What to do: Give every line from the entries that contains "Source".

[Dataset records Boundary: Start]

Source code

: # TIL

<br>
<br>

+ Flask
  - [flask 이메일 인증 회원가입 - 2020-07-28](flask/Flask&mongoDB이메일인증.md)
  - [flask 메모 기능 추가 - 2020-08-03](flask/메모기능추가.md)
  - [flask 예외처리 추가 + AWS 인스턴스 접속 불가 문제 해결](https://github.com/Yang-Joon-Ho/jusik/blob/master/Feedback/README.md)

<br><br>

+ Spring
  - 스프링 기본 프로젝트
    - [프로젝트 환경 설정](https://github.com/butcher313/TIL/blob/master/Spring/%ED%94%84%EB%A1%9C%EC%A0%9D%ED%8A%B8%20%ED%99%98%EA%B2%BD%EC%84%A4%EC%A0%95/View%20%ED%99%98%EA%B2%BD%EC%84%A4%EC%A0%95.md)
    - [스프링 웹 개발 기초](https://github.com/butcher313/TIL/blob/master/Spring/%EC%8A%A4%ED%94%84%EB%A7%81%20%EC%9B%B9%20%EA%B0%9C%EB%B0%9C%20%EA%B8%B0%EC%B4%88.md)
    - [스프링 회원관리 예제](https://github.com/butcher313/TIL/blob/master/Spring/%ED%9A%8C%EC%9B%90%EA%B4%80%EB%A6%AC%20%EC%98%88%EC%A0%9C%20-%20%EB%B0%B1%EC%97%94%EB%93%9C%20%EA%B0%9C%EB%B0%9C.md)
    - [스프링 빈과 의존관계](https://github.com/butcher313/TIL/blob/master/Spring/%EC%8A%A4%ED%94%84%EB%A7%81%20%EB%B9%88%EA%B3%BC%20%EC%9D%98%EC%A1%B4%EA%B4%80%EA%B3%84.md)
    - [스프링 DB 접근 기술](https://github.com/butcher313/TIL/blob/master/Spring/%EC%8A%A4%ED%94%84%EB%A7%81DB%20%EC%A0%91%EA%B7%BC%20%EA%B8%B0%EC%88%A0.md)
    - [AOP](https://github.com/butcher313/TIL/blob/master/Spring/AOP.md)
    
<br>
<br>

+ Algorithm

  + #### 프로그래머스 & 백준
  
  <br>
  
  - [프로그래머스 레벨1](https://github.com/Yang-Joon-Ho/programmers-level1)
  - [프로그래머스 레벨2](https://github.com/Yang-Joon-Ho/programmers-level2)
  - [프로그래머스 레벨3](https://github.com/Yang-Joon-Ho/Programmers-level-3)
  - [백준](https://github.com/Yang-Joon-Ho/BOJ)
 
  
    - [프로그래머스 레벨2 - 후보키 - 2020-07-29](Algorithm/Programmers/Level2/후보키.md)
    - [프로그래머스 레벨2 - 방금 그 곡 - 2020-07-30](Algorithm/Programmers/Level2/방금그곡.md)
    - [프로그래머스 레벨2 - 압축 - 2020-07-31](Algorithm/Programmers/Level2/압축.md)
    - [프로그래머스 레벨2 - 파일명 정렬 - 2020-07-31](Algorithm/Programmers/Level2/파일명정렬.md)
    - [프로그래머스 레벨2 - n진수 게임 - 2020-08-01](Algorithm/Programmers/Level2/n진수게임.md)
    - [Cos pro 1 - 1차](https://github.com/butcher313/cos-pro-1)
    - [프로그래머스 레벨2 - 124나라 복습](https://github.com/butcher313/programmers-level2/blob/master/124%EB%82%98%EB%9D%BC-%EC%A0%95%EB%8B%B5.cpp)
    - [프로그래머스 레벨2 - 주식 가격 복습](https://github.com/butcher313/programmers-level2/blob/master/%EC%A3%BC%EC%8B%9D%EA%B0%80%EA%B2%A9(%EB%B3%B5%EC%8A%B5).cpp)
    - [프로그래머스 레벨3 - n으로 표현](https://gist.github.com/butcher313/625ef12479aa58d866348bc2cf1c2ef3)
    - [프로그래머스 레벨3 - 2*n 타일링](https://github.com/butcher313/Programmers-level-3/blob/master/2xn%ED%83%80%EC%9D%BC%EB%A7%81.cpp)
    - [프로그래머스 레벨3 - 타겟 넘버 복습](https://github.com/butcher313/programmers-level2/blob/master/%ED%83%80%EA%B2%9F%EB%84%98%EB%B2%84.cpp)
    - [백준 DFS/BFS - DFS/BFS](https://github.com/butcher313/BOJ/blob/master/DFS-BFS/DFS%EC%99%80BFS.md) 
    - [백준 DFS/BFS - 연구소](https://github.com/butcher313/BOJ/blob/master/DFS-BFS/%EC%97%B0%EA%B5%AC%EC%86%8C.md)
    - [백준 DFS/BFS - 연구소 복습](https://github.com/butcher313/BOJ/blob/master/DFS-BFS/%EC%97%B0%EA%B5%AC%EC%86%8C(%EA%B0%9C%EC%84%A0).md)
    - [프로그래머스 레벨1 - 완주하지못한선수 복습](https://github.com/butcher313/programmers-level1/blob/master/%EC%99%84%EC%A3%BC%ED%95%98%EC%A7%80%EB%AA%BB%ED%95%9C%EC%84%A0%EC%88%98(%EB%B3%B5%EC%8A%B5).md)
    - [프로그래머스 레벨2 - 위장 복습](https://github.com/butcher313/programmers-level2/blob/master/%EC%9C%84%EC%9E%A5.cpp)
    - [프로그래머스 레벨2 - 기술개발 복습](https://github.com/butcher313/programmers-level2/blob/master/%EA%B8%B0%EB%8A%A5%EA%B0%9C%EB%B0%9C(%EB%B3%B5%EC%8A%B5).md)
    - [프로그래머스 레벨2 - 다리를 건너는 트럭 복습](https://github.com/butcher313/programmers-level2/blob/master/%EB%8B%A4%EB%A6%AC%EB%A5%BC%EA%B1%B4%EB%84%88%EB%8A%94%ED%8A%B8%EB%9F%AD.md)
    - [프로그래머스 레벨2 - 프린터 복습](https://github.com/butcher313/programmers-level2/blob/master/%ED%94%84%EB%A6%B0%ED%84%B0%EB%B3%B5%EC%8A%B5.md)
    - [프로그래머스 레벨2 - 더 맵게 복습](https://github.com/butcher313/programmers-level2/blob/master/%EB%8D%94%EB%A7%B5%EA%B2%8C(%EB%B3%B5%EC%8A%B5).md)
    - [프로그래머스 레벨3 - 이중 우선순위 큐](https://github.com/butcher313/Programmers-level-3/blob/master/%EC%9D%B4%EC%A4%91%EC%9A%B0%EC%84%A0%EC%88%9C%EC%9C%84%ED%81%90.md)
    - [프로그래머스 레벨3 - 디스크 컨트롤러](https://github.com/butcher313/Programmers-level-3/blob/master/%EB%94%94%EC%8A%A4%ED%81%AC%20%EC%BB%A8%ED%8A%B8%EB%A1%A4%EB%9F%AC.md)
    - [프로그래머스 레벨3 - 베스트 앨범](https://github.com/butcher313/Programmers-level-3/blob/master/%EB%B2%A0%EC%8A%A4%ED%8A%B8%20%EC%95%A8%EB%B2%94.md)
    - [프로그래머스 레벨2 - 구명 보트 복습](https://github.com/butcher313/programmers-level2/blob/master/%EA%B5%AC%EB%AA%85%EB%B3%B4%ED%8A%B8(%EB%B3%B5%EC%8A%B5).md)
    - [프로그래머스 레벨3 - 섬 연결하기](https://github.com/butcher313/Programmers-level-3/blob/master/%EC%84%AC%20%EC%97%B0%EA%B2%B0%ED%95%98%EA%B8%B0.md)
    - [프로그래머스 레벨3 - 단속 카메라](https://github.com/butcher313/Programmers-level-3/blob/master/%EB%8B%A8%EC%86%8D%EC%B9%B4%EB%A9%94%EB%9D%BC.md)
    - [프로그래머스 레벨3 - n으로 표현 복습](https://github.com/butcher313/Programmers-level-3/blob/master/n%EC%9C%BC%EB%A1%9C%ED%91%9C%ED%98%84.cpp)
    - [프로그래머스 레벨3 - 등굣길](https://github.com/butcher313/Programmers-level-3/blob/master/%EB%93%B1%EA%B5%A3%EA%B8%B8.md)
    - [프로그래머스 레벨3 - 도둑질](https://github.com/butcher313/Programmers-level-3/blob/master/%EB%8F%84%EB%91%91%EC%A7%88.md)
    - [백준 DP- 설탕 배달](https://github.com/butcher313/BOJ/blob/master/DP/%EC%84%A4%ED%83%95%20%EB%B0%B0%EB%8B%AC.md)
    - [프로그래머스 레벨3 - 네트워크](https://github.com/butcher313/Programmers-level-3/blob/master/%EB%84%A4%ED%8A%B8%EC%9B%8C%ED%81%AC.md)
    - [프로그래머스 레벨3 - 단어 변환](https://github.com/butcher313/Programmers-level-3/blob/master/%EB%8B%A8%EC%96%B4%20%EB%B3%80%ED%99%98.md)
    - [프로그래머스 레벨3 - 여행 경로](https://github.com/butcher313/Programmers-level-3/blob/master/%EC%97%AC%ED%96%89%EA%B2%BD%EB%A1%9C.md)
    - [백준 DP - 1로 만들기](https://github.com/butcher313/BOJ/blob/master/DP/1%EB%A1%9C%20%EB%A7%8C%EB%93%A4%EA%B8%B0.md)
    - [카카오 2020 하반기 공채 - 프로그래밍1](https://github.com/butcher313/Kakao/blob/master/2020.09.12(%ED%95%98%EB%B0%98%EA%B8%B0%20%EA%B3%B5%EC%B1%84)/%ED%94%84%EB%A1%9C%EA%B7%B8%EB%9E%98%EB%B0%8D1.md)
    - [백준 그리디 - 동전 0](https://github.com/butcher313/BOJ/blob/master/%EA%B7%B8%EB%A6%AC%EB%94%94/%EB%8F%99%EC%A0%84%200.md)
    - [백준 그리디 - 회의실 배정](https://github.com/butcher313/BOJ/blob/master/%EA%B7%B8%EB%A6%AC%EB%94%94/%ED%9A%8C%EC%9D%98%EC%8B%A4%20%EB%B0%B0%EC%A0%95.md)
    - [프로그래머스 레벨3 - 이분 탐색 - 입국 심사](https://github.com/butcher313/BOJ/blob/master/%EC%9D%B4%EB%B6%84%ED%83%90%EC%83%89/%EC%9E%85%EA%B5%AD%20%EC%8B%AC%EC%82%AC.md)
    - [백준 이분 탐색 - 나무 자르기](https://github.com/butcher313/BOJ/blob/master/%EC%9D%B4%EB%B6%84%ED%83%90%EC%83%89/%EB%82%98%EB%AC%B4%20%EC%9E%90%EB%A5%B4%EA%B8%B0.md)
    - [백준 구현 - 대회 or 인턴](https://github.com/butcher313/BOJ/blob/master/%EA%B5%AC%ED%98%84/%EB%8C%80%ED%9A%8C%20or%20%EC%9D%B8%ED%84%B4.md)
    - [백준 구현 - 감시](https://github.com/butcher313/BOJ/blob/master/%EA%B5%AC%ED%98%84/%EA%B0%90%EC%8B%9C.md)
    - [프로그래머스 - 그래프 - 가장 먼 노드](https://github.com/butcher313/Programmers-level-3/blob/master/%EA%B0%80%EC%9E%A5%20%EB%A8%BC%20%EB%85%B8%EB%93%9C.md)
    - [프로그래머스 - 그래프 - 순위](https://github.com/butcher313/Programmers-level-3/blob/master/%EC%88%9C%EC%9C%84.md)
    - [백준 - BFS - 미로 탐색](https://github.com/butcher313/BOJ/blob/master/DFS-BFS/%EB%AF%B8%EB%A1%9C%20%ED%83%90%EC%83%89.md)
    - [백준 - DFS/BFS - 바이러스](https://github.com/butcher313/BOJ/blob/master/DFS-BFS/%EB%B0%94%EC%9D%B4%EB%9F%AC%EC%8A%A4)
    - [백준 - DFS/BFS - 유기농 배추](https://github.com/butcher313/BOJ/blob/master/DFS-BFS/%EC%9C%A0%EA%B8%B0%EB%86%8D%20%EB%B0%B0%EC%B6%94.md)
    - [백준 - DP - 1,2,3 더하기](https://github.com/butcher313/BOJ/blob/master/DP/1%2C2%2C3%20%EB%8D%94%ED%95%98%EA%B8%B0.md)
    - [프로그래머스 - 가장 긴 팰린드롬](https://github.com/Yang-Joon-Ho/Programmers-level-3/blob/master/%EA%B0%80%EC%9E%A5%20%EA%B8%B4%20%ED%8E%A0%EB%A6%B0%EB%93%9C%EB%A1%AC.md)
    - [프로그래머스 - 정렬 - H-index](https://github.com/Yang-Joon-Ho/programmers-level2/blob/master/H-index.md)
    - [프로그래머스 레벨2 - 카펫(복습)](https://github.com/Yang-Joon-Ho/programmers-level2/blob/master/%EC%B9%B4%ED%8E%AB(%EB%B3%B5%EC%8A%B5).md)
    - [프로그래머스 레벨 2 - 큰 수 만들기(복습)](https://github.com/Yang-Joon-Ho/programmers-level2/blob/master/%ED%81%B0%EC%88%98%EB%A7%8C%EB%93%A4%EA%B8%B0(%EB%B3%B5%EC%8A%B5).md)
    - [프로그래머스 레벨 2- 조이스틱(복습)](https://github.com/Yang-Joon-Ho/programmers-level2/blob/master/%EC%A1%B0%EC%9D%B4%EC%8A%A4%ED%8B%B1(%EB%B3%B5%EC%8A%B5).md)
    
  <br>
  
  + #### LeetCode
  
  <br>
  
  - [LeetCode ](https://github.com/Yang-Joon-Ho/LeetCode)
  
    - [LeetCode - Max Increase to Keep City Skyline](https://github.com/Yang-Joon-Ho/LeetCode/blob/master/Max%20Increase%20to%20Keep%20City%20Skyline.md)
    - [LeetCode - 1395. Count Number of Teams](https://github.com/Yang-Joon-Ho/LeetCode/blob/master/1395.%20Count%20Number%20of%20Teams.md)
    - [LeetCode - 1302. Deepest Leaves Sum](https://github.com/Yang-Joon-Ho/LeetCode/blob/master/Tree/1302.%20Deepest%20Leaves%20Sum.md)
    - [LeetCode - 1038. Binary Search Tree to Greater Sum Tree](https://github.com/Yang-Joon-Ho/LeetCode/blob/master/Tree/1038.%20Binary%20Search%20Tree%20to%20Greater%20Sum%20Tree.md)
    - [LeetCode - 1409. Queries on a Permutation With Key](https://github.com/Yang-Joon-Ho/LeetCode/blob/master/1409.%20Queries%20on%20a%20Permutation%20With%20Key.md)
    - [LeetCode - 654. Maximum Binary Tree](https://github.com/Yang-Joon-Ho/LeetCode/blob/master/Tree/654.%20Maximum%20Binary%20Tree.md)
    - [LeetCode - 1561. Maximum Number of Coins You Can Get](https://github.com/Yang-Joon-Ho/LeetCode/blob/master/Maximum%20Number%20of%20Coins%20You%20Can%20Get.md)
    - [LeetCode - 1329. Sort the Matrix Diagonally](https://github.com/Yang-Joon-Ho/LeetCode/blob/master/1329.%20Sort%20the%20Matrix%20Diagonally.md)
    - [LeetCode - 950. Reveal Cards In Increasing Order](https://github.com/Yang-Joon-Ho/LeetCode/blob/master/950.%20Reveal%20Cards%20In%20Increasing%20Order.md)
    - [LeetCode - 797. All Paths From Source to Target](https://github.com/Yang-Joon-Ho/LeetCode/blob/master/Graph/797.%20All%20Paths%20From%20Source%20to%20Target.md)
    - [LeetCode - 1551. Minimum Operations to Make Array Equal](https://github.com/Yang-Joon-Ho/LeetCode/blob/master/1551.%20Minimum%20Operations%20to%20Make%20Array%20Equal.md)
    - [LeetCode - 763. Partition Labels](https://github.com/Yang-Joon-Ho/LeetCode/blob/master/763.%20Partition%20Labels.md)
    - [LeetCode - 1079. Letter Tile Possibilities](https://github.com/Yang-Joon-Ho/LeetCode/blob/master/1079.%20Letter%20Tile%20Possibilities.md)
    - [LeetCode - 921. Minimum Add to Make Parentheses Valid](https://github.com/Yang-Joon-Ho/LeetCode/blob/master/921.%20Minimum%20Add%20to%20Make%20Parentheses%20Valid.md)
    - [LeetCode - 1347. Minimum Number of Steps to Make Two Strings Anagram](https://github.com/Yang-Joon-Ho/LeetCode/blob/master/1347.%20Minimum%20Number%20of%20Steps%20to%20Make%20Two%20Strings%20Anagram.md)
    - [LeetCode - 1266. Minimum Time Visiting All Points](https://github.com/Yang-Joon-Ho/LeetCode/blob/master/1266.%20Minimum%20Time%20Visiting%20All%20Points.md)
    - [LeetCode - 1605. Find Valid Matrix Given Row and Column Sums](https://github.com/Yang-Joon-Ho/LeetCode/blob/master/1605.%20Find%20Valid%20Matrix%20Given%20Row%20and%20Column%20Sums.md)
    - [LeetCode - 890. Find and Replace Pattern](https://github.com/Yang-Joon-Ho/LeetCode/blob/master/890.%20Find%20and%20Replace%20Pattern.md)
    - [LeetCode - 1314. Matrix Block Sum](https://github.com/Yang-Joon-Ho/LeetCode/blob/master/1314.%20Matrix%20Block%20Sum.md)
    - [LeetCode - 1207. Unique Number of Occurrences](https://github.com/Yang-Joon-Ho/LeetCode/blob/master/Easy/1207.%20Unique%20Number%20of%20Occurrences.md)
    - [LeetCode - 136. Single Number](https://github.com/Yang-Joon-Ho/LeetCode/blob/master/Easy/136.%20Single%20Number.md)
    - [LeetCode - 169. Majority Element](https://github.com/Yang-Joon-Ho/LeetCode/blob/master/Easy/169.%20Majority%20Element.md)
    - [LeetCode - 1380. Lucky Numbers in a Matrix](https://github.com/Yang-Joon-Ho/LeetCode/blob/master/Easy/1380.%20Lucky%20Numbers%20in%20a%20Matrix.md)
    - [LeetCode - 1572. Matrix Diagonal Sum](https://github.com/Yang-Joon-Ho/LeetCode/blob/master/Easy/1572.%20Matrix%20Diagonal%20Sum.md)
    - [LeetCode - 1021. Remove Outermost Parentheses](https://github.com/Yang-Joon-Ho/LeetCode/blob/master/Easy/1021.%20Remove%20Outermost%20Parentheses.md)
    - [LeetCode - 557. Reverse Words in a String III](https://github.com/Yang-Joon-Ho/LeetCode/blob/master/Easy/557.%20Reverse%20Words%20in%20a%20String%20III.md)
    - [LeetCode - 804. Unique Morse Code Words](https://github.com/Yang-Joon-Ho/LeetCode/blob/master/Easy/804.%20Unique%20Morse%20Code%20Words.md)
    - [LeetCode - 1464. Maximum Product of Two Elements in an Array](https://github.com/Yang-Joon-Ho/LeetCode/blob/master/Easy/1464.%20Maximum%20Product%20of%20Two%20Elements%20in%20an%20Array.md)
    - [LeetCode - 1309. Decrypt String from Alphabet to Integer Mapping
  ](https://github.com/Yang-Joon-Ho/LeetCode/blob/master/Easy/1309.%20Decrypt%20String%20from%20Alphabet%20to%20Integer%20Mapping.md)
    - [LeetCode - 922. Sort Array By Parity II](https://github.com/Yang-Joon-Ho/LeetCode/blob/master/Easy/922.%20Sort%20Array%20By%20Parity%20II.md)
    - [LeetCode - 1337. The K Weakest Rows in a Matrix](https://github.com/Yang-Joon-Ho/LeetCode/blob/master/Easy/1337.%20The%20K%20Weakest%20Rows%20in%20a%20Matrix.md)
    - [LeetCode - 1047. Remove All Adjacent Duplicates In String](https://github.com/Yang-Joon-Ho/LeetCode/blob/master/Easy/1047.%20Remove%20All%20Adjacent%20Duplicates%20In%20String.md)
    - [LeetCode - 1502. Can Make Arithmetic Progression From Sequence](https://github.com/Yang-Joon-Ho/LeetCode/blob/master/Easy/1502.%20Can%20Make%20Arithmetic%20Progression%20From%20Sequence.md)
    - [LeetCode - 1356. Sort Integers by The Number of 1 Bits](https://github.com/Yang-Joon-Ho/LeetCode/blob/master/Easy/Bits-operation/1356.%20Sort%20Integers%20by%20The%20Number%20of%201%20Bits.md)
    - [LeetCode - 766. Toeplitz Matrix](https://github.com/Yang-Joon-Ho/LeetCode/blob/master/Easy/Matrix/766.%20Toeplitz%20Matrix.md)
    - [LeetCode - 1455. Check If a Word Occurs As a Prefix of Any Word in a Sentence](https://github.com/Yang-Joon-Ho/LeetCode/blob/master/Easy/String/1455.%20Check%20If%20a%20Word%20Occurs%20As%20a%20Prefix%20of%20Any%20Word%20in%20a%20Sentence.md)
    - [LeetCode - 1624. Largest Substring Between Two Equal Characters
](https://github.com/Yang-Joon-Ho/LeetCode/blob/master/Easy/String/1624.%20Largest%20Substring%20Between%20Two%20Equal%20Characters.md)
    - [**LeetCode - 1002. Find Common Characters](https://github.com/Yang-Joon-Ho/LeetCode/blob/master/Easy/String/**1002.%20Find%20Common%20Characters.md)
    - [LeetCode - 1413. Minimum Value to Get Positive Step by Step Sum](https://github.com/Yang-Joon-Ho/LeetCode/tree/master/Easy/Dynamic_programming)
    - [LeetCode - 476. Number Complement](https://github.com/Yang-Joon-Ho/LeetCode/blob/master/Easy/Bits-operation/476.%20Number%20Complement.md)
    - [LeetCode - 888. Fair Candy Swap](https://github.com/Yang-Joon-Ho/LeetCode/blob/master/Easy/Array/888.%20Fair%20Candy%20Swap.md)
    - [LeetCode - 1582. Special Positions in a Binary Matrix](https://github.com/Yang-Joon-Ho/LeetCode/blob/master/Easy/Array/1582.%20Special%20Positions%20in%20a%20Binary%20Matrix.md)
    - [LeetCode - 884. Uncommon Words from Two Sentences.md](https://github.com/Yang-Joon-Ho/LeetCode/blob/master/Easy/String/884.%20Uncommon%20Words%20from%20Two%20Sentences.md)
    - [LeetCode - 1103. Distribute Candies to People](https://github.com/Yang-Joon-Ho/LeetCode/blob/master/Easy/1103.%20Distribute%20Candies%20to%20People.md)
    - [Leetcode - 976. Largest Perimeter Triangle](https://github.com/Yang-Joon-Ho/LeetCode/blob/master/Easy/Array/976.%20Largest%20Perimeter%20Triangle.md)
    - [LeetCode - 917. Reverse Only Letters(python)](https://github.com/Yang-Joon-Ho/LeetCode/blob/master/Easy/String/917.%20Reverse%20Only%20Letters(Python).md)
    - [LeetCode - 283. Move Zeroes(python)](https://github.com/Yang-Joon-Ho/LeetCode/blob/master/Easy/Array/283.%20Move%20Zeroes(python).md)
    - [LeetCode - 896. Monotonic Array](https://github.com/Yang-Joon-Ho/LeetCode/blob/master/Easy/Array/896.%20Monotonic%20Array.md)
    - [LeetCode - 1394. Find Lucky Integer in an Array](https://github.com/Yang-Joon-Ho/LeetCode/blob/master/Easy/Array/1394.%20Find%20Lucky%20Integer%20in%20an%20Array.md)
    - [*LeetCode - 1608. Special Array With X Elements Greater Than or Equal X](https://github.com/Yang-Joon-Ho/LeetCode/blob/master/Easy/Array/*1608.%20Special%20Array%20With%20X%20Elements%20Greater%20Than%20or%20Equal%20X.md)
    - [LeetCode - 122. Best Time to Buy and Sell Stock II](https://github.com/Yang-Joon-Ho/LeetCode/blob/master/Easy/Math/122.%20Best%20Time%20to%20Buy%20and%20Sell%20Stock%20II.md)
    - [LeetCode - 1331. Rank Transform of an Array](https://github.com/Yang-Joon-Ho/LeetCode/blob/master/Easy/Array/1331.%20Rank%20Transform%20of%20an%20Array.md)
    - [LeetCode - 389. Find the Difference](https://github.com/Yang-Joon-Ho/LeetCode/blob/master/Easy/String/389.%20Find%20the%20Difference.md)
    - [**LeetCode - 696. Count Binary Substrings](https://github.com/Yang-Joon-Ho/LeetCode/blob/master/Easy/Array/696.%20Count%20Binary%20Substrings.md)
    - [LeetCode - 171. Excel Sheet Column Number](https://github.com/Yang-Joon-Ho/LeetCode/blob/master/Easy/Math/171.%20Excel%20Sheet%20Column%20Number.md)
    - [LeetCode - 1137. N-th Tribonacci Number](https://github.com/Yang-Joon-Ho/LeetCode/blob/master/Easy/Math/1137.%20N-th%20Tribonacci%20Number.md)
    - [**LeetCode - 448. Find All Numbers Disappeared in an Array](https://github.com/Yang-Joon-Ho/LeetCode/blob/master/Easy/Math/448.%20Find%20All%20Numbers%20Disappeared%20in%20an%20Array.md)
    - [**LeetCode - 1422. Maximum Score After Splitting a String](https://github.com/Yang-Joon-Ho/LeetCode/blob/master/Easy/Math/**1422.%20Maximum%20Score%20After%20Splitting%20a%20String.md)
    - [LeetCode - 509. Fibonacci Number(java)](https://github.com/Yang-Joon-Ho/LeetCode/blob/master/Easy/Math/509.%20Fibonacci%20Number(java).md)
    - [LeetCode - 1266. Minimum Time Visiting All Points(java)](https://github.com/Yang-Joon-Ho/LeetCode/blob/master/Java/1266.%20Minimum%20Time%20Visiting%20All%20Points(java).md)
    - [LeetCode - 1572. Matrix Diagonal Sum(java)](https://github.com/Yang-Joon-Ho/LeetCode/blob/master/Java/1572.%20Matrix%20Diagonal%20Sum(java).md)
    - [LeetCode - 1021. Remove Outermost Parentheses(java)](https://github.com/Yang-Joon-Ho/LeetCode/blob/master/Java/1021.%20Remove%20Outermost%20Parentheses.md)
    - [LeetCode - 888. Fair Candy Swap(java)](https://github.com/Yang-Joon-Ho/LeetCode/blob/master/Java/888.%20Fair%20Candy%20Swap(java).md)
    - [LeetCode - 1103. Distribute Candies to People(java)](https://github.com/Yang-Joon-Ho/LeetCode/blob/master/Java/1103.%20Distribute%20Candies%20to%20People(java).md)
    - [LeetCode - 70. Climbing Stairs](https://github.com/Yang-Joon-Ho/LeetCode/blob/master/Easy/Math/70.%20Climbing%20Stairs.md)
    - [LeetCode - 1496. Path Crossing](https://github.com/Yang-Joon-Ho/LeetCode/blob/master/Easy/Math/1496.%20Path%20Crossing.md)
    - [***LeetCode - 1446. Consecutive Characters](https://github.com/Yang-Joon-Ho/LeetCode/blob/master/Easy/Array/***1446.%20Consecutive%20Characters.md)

[Dataset records Boundary: End]

Answer section:
Source code
    - [LeetCode - 797. All Paths From Source to Target](https://github.com/Yang-Joon-Ho/LeetCode/blob/master/Graph/797.%20All%20Paths%20From%20Source%20to%20Target.md)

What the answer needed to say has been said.